== Segment start ==
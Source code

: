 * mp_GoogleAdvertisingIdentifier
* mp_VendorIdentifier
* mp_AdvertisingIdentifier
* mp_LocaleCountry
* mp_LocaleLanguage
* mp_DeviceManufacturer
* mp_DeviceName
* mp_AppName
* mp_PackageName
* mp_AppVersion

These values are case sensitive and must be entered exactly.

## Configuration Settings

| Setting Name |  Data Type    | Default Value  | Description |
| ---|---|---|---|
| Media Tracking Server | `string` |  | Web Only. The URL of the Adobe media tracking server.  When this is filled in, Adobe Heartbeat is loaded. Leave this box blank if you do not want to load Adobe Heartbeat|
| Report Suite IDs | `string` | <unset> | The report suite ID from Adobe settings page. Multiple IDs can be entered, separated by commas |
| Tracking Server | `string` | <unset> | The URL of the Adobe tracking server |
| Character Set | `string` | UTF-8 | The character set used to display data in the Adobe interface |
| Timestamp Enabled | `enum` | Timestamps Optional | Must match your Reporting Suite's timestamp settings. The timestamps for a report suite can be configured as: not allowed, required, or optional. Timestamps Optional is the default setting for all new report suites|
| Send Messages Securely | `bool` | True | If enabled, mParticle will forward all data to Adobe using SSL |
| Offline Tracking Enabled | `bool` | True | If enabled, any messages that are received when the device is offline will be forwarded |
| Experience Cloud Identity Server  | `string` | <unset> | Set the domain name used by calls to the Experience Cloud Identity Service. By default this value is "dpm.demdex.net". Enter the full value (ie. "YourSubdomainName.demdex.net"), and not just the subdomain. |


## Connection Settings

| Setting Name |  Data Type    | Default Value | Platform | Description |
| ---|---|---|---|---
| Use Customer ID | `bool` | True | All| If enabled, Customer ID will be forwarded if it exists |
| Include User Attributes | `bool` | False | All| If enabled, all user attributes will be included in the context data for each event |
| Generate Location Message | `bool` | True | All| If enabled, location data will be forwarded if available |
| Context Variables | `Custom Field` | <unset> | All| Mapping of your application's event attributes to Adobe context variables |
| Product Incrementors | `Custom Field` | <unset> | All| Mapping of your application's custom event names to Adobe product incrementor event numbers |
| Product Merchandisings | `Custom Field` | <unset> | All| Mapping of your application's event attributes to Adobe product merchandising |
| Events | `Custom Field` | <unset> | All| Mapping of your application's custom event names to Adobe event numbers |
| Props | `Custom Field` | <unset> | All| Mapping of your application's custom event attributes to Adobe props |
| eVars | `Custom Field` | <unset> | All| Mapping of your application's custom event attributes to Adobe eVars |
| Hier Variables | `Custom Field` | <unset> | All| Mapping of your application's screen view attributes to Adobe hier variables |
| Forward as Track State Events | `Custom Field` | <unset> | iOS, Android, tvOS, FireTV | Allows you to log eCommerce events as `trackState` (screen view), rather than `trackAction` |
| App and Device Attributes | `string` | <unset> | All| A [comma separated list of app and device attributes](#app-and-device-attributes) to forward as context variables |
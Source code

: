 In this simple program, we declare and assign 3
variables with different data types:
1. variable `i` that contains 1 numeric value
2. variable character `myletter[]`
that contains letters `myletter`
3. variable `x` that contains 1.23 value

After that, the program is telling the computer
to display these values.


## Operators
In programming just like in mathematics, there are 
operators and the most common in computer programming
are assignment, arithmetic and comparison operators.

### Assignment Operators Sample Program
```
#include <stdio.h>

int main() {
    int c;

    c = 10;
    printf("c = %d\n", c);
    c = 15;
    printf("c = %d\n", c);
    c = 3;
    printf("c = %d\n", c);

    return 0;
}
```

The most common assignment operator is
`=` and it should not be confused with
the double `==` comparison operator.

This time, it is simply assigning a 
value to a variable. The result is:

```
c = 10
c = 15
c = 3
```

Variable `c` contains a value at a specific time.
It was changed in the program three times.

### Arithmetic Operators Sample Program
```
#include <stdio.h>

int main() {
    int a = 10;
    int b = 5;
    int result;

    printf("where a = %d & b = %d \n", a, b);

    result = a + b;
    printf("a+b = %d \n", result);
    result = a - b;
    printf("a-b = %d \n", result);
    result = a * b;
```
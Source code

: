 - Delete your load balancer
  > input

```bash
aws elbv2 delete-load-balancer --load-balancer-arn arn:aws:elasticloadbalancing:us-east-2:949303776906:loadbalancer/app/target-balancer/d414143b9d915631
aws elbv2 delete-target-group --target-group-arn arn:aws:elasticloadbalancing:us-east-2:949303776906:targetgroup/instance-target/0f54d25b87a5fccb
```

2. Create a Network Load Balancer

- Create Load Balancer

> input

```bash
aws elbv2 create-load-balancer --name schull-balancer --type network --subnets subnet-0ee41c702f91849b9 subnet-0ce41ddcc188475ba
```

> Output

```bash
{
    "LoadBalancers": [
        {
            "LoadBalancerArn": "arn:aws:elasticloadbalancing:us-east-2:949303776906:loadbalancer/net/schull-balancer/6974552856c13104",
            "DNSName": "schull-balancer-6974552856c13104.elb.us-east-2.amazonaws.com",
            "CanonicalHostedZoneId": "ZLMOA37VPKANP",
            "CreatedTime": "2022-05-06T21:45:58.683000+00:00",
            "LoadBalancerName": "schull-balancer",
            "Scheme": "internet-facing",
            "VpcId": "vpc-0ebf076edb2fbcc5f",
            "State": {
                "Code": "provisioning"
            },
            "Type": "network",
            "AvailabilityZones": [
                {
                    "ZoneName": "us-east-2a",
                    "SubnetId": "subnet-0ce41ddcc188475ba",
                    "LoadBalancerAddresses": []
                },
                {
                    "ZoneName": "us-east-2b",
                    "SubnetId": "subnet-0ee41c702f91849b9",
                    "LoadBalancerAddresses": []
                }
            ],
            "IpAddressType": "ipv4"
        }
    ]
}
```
== Segment end ==
AIM OF THE TASK>
Reproduce every record in full, keeping each one exactly as it reads.

WRITTEN ANSWER>
Source code

: * mp_GoogleAdvertisingIdentifier
* mp_VendorIdentifier
* mp_AdvertisingIdentifier
* mp_LocaleCountry
* mp_LocaleLanguage
* mp_DeviceManufacturer
* mp_DeviceName
* mp_AppName
* mp_PackageName
* mp_AppVersion

These values are case sensitive and must be entered exactly.

## Configuration Settings

| Setting Name |  Data Type    | Default Value  | Description |
| ---|---|---|---|
| Media Tracking Server | `string` |  | Web Only. The URL of the Adobe media tracking server.  When this is filled in, Adobe Heartbeat is loaded. Leave this box blank if you do not want to load Adobe Heartbeat|
| Report Suite IDs | `string` | <unset> | The report suite ID from Adobe settings page. Multiple IDs can be entered, separated by commas |
| Tracking Server | `string` | <unset> | The URL of the Adobe tracking server |
| Character Set | `string` | UTF-8 | The character set used to display data in the Adobe interface |
| Timestamp Enabled | `enum` | Timestamps Optional | Must match your Reporting Suite's timestamp settings. The timestamps for a report suite can be configured as: not allowed, required, or optional. Timestamps Optional is the default setting for all new report suites|
| Send Messages Securely | `bool` | True | If enabled, mParticle will forward all data to Adobe using SSL |
| Offline Tracking Enabled | `bool` | True | If enabled, any messages that are received when the device is offline will be forwarded |
| Experience Cloud Identity Server  | `string` | <unset> | Set the domain name used by calls to the Experience Cloud Identity Service. By default this value is "dpm.demdex.net". Enter the full value (ie. "YourSubdomainName.demdex.net"), and not just the subdomain. |


## Connection Settings

| Setting Name |  Data Type    | Default Value | Platform | Description |
| ---|---|---|---|---
| Use Customer ID | `bool` | True | All| If enabled, Customer ID will be forwarded if it exists |
| Include User Attributes | `bool` | False | All| If enabled, all user attributes will be included in the context data for each event |
| Generate Location Message | `bool` | True | All| If enabled, location data will be forwarded if available |
| Context Variables | `Custom Field` | <unset> | All| Mapping of your application's event attributes to Adobe context variables |
| Product Incrementors | `Custom Field` | <unset> | All| Mapping of your application's custom event names to Adobe product incrementor event numbers |
| Product Merchandisings | `Custom Field` | <unset> | All| Mapping of your application's event attributes to Adobe product merchandising |
| Events | `Custom Field` | <unset> | All| Mapping of your application's custom event names to Adobe event numbers |
| Props | `Custom Field` | <unset> | All| Mapping of your application's custom event attributes to Adobe props |
| eVars | `Custom Field` | <unset> | All| Mapping of your application's custom event attributes to Adobe eVars |
| Hier Variables | `Custom Field` | <unset> | All| Mapping of your application's screen view attributes to Adobe hier variables |
| Forward as Track State Events | `Custom Field` | <unset> | iOS, Android, tvOS, FireTV | Allows you to log eCommerce events as `trackState` (screen view), rather than `trackAction` |
| App and Device Attributes | `string` | <unset> | All| A [comma separated list of app and device attributes](#app-and-device-attributes) to forward as context variables |
Source code

: In this simple program, we declare and assign 3
variables with different data types:
1. variable `i` that contains 1 numeric value
2. variable character `myletter[]`
that contains letters `myletter`
3. variable `x` that contains 1.23 value

After that, the program is telling the computer
to display these values.


## Operators
In programming just like in mathematics, there are 
operators and the most common in computer programming
are assignment, arithmetic and comparison operators.

### Assignment Operators Sample Program
```
#include <stdio.h>

int main() {
    int c;

    c = 10;
    printf("c = %d\n", c);
    c = 15;
    printf("c = %d\n", c);
    c = 3;
    printf("c = %d\n", c);

    return 0;
}
```

The most common assignment operator is
`=` and it should not be confused with
the double `==` comparison operator.

This time, it is simply assigning a 
value to a variable. The result is:

```
c = 10
c = 15
c = 3
```

Variable `c` contains a value at a specific time.
It was changed in the program three times.

### Arithmetic Operators Sample Program
```
#include <stdio.h>

int main() {
    int a = 10;
    int b = 5;
    int result;

    printf("where a = %d & b = %d \n", a, b);

    result = a + b;
    printf("a+b = %d \n", result);
    result = a - b;
    printf("a-b = %d \n", result);
    result = a * b;
```
Source code

: - Delete your load balancer
  > input

```bash
aws elbv2 delete-load-balancer --load-balancer-arn arn:aws:elasticloadbalancing:us-east-2:949303776906:loadbalancer/app/target-balancer/d414143b9d915631
aws elbv2 delete-target-group --target-group-arn arn:aws:elasticloadbalancing:us-east-2:949303776906:targetgroup/instance-target/0f54d25b87a5fccb
```

2. Create a Network Load Balancer

- Create Load Balancer

> input

```bash
aws elbv2 create-load-balancer --name schull-balancer --type network --subnets subnet-0ee41c702f91849b9 subnet-0ce41ddcc188475ba
```

> Output

```bash
{
    "LoadBalancers": [
        {
            "LoadBalancerArn": "arn:aws:elasticloadbalancing:us-east-2:949303776906:loadbalancer/net/schull-balancer/6974552856c13104",
            "DNSName": "schull-balancer-6974552856c13104.elb.us-east-2.amazonaws.com",
            "CanonicalHostedZoneId": "ZLMOA37VPKANP",
            "CreatedTime": "2022-05-06T21:45:58.683000+00:00",
            "LoadBalancerName": "schull-balancer",
            "Scheme": "internet-facing",
            "VpcId": "vpc-0ebf076edb2fbcc5f",
            "State": {
                "Code": "provisioning"
            },
            "Type": "network",
            "AvailabilityZones": [
                {
                    "ZoneName": "us-east-2a",
                    "SubnetId": "subnet-0ce41ddcc188475ba",
                    "LoadBalancerAddresses": []
                },
                {
                    "ZoneName": "us-east-2b",
                    "SubnetId": "subnet-0ee41c702f91849b9",
                    "LoadBalancerAddresses": []
                }
            ],
            "IpAddressType": "ipv4"
        }
    ]
}
```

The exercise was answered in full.